§ **Instructions for the task**
Among the records below, find the lines that contain "head" and copy each of them.

BEGIN Record excerpts

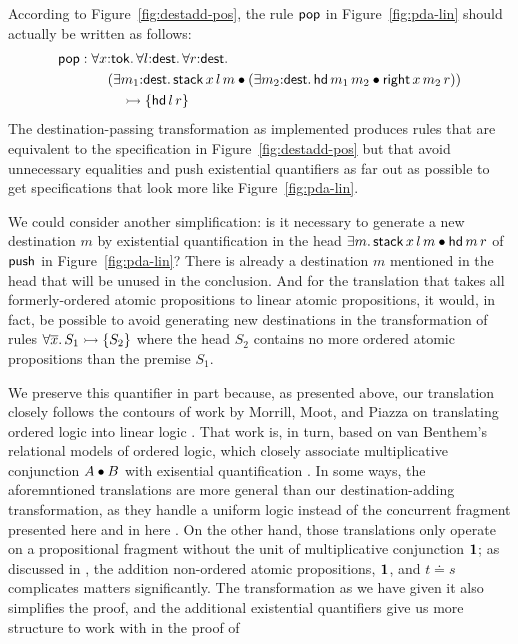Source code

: According to Figure~\ref{fig:destadd-pos}, the rule 
${\sf pop}$ in Figure~\ref{fig:pda-lin} should actually be written as
follows:
\begin{align*} 
  {\sf pop} & : 
  \forall x{:}{\sf tok}.\,
  \forall l{:}{\sf dest}.\,
  \forall r{:}{\sf dest}.\,
  \\
  & \qquad (\exists m_1{:}{\sf dest}.\, {\sf stack}\,x\,l\,m \mathbin{\bullet}
   (\exists m_2{:}{\sf dest}.\, {\sf hd}\,m_1\,m_2 \mathbin{\bullet}
     {\sf right}\,x\,m_2\,r))
  \\ 
  & \qquad\quad \rightarrowtail
  \{ 
    {\sf hd}\,l\,r
  \}
\end{align*}
The destination-passing transformation as
implemented produces rules that are
equivalent to the specification in Figure~\ref{fig:destadd-pos}
but that avoid unnecessary equalities and push existential quantifiers
as far out as possible to get specifications that look more like
Figure~\ref{fig:pda-lin}. 

We could consider another simplification: is it necessary to generate
a new destination $m$ by existential quantification in the head
$\exists m.\,{\sf stack}\,x\,l\,m \mathbin{\bullet} {\sf hd}\,m\,r$ of ${\sf
  push}$ in Figure~\ref{fig:pda-lin}? There is already a destination
$m$ mentioned in the head that will be unused in the conclusion.  And
for the translation that takes all formerly-ordered atomic
propositions to linear atomic propositions, it would, in fact, be
possible to avoid generating new destinations in the transformation of
rules $\forall \overline{x}.\,S_1 \rightarrowtail \{ S_2 \}$ where the head
$S_2$ contains no more ordered atomic propositions than the premise
$S_1$. 

We preserve this quantifier in part because, as presented above, our
translation closely follows the contours of work by Morrill, Moot, and
Piazza on translating ordered logic into linear logic
\cite{morrill95higher,moot01linguistic}. That work is, in turn, based
on van Benthem's relational models of ordered logic, which closely
associate multiplicative conjunction $A \mathbin{\bullet} B$ with exisential
quantification \cite{vanbenthem91relational}. In some ways, the
aforemntioned translations are more general than our
destination-adding transformation, as they handle a uniform logic
instead of the concurrent fragment presented here and in here
\cite{simmons11logical}. On the other hand, those translations only
operate on a propositional fragment without the unit of multiplicative
conjunction $\mathbf{1}$; as discussed in \cite[p.~57]{simmons11logical},
the addition non-ordered atomic propositions, $\mathbf{1}$, and $t \doteq s$
complicates matters significantly. The transformation as we have given
it also simplifies the proof, and the additional existential quantifiers
give us more structure to work with in the proof of 

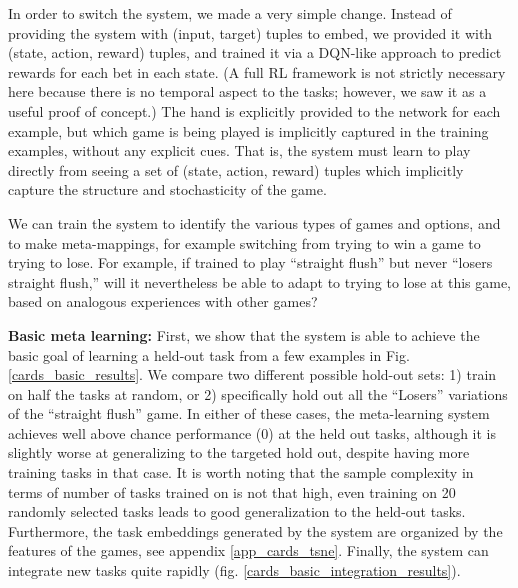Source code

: \documentclass{article}
\begin{document}
In order to switch the system, we made a very simple change. Instead of providing the system with (input, target) tuples to embed, we provided it with (state, action, reward) tuples, and trained it via a DQN-like approach \citep{Mnih2015} to predict rewards for each bet in each state. (A full RL framework is not strictly necessary here because there is no temporal aspect to the tasks; however, we saw it as a useful proof of concept.) The hand is explicitly provided to the network for each example, but which game is being played is implicitly captured in the training examples, without any explicit cues. That is, the system must learn to play directly from seeing a set of (state, action, reward) tuples which implicitly capture the structure and stochasticity of the game. \par   
We can train the system to identify the various types of games and options, and to make meta-mappings, for example switching from trying to win a game to trying to lose. For example, if trained to play ``straight flush'' but never ``losers straight flush,'' will it nevertheless be able to adapt to trying to lose at this game, based on analogous experiences with other games? \par
\textbf{Basic meta learning:} First, we show that the system is able to achieve the basic goal of learning a held-out task from a few examples in Fig. \ref{cards_basic_results}. We compare two different possible hold-out sets: 1) train on half the tasks at random, or 2) specifically hold out all the ``Losers'' variations of the ``straight flush'' game. In either of these cases, the meta-learning system achieves well above chance performance (0) at the held out tasks, although it is slightly worse at generalizing to the targeted hold out, despite having more training tasks in that case. It is worth noting that the sample complexity in terms of number of tasks trained on is not that high, even training on 20 randomly selected tasks leads to good generalization to the held-out tasks. Furthermore, the task embeddings generated by the system are organized by the features of the games, see appendix \ref{app_cards_tsne}. Finally, the system can integrate new tasks quite rapidly (fig. \ref{cards_basic_integration_results}).\par
\end{document}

END Record excerpts

§ **Answer space**
a new destination $m$ by existential quantification in the head
$m$ mentioned in the head that will be unused in the conclusion.  And
rules $\forall \overline{x}.\,S_1 \rightarrowtail \{ S_2 \}$ where the head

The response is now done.